→ Records for the exercise:
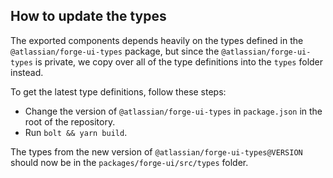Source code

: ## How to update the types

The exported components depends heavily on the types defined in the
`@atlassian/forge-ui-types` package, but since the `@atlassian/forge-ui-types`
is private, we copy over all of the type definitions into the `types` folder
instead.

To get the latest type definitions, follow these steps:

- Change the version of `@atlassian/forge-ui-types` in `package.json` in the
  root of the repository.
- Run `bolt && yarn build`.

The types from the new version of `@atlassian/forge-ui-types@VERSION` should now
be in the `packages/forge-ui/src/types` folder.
...
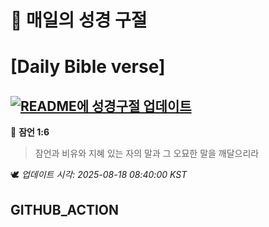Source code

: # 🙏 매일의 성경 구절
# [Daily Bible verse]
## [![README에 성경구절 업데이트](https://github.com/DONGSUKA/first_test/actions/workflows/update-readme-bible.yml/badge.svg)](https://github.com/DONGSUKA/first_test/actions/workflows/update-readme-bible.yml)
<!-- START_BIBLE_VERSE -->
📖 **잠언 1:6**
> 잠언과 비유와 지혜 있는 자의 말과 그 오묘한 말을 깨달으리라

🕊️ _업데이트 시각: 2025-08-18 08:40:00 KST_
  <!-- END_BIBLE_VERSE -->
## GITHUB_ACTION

→ Problem description: When the line with "<!-- START_BIBLE_VERSE -->" is reached in the data above, start copying there, and copy each line exactly until the line with "## GITHUB_ACTION" has been copied; copy nothing else.

→ Task result:
<!-- START_BIBLE_VERSE -->
📖 **잠언 1:6**
> 잠언과 비유와 지혜 있는 자의 말과 그 오묘한 말을 깨달으리라

🕊️ _업데이트 시각: 2025-08-18 08:40:00 KST_
  <!-- END_BIBLE_VERSE -->
## GITHUB_ACTION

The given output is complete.